To understand how OFDM technology works, imagine a large, high-bandwidth digital payload—for example, a live football-game feed—embedded in the digital-television transmitter signal as it passes through the atmosphere. If this payload is packaged and transmitted as is, without any preemptive corrective mechanisms as it moves over large areas, it will lose strength, the amount of loss increasing as the distance between the transmitter and receiver grows. For mobile reception, it gets even more complicated because the distance continually varies.
Next, the atmosphere through which the signal travels is in a constant state of flux, with both slow and rapid electromagnetic changes that directly affect the progress of a digital-television signal through the air. At the same time, the movement of large and small vehicles on the roads and freeways contributes to atmospheric variations. All these phenomena stretch and twist the payload, as if it were a piece of cloth.
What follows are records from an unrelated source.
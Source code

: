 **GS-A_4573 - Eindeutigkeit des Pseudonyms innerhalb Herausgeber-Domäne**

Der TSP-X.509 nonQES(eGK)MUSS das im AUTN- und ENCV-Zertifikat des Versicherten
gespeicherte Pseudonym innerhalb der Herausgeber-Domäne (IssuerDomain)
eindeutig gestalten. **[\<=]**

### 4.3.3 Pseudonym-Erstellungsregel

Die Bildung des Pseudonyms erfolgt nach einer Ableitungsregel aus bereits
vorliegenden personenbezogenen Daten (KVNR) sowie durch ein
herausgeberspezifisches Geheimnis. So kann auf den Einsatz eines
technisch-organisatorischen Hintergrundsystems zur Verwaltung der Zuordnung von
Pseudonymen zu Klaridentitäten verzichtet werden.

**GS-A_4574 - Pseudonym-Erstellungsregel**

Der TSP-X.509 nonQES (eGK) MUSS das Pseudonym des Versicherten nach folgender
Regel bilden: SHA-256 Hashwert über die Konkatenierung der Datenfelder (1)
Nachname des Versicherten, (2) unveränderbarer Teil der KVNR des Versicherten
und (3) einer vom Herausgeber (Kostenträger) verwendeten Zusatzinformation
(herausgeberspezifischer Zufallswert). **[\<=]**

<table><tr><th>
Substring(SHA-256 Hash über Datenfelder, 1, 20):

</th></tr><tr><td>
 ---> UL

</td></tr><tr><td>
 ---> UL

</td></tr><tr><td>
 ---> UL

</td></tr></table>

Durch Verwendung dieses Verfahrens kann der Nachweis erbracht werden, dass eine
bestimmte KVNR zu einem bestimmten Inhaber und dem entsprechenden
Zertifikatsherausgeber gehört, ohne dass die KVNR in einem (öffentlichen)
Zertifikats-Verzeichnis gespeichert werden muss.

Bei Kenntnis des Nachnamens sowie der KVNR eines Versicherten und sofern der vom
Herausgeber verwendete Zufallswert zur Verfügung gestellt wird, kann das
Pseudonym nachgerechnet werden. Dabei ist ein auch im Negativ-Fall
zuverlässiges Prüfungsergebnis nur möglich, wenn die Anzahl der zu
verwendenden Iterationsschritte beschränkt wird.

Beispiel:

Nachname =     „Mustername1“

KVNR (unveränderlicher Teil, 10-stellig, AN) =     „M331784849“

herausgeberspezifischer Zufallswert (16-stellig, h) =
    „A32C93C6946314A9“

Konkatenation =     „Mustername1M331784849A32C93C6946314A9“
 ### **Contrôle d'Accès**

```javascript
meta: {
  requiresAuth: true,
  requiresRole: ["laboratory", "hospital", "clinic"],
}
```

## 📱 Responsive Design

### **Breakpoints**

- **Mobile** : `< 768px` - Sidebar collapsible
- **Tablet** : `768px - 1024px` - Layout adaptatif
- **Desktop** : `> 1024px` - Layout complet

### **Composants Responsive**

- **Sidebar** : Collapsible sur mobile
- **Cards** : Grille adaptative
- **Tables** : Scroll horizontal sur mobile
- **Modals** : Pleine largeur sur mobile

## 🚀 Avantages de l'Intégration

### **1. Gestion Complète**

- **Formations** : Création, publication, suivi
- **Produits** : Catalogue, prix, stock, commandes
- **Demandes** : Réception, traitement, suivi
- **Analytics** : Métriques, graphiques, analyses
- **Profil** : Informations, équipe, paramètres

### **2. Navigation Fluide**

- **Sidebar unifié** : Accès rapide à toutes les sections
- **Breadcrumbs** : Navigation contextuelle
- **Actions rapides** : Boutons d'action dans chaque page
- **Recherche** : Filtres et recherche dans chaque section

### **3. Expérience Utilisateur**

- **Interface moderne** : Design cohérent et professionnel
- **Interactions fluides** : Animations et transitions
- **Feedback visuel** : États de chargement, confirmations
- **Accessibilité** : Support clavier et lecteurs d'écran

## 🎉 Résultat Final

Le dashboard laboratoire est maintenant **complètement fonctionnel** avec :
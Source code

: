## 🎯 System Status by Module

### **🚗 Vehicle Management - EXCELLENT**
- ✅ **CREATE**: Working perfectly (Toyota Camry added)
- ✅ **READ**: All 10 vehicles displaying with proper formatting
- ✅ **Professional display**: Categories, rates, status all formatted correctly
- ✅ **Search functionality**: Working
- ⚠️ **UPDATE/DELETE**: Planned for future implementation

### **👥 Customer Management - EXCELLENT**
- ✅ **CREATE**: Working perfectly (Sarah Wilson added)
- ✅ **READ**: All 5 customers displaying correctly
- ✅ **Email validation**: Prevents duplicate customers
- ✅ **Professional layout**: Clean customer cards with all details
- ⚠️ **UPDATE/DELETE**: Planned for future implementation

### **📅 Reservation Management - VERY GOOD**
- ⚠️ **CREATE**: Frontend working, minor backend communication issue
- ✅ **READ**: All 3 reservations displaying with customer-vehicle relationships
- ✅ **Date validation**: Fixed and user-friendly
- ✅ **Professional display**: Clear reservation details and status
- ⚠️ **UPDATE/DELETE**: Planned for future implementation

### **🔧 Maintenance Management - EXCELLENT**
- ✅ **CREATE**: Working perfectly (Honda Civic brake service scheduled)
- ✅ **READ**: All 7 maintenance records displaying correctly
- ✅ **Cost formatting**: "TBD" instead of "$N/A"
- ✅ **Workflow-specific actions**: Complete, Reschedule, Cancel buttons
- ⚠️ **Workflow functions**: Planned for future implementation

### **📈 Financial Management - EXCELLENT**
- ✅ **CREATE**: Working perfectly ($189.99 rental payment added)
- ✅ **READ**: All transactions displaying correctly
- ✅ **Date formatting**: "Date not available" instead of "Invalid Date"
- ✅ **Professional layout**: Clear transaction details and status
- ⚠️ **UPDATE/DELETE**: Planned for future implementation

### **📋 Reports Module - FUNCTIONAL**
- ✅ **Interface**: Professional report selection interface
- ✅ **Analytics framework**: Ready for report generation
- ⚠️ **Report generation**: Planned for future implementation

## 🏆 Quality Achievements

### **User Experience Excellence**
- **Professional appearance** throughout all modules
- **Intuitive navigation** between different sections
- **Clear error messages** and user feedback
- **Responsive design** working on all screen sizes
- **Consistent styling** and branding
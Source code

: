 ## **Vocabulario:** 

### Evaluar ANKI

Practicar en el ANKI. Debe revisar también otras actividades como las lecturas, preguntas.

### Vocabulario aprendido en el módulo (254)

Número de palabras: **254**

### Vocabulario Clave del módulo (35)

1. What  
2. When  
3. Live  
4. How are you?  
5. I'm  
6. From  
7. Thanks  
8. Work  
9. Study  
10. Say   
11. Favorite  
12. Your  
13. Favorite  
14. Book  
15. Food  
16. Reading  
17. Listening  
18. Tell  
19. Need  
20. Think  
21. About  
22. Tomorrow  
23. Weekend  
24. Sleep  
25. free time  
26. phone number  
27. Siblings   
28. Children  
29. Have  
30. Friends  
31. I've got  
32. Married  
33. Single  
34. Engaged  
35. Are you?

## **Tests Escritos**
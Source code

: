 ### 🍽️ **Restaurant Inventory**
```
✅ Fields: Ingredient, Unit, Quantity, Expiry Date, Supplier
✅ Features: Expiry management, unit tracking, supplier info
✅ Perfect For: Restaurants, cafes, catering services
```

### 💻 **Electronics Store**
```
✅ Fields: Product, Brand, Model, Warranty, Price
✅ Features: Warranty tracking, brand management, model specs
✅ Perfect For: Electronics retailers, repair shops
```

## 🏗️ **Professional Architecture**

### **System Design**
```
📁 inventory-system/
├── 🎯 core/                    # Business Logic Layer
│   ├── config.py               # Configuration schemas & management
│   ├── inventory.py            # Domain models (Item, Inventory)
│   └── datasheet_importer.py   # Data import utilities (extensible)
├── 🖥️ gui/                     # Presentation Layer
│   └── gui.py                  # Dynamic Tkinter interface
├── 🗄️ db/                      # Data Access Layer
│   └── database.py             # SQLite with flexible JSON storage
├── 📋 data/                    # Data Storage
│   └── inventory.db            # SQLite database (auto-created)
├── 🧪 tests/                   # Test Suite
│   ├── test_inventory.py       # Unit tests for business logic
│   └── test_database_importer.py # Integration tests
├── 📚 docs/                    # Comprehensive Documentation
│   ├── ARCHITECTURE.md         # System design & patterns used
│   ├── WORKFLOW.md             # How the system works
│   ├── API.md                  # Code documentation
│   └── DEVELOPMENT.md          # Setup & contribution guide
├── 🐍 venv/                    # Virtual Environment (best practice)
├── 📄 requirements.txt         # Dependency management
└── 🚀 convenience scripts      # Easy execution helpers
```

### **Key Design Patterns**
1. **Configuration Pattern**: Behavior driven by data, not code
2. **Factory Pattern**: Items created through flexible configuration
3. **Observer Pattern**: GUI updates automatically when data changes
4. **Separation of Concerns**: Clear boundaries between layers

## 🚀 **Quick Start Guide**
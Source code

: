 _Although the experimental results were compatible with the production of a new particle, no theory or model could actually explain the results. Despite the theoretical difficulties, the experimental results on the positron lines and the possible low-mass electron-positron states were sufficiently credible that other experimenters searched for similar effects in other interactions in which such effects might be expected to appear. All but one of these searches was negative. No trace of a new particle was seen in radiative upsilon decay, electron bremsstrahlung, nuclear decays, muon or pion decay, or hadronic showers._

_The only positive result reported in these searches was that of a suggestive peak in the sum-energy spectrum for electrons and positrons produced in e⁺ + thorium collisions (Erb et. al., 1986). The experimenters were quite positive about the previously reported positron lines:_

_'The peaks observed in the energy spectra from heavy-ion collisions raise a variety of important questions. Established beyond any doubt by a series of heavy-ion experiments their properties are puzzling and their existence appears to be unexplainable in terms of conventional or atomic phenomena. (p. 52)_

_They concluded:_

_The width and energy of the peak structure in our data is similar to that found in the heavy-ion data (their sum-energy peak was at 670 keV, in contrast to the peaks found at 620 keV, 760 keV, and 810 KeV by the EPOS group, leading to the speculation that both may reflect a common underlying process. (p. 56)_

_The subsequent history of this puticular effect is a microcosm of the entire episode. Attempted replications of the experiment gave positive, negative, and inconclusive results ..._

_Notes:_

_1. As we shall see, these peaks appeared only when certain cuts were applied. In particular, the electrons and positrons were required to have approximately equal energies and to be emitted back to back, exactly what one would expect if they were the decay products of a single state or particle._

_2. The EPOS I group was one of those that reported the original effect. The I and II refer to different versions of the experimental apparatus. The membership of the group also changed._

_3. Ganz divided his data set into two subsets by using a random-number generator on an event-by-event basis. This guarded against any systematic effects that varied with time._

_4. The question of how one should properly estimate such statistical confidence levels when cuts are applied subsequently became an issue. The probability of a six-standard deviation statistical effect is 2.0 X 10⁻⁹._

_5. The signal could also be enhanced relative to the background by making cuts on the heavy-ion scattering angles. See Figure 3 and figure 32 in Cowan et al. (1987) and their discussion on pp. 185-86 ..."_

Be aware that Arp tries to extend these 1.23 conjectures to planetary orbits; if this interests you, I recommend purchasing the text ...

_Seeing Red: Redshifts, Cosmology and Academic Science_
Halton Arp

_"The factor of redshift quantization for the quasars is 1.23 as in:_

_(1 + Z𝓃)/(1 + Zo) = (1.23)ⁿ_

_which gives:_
Finally, the multiple reflections from tall structures, trees, and foliage spread the signal over time, bouncing it back and forth and varying the arrival time at its destination. This can create an effect like that of artificially speeding up or slowing down the video/audio playback.
OFDM technology minimizes such debilitating effects on the television signal, rearranging the transmitter signal before it is transmitted in anticipation of the atmospheric effects. When the signal reaches the television receiver, a matched OFDM circuit in the television set can recover the payload—in this case, the live football game—with high fidelity.
In this rearranging, the system organizes the large digital payload: Rather than transmitting the entire payload in a single carrier of one frequency, as is done in FM radio and ATSC systems, it breaks up the payload and distributes it into several smaller carriers of different frequencies, hence the name Frequency-Division Multiplexing. In such multicarrier transmission, each individual carrier is smaller in bandwidth, so the impact of the atmospheric degradation on each individual carrier is also smaller.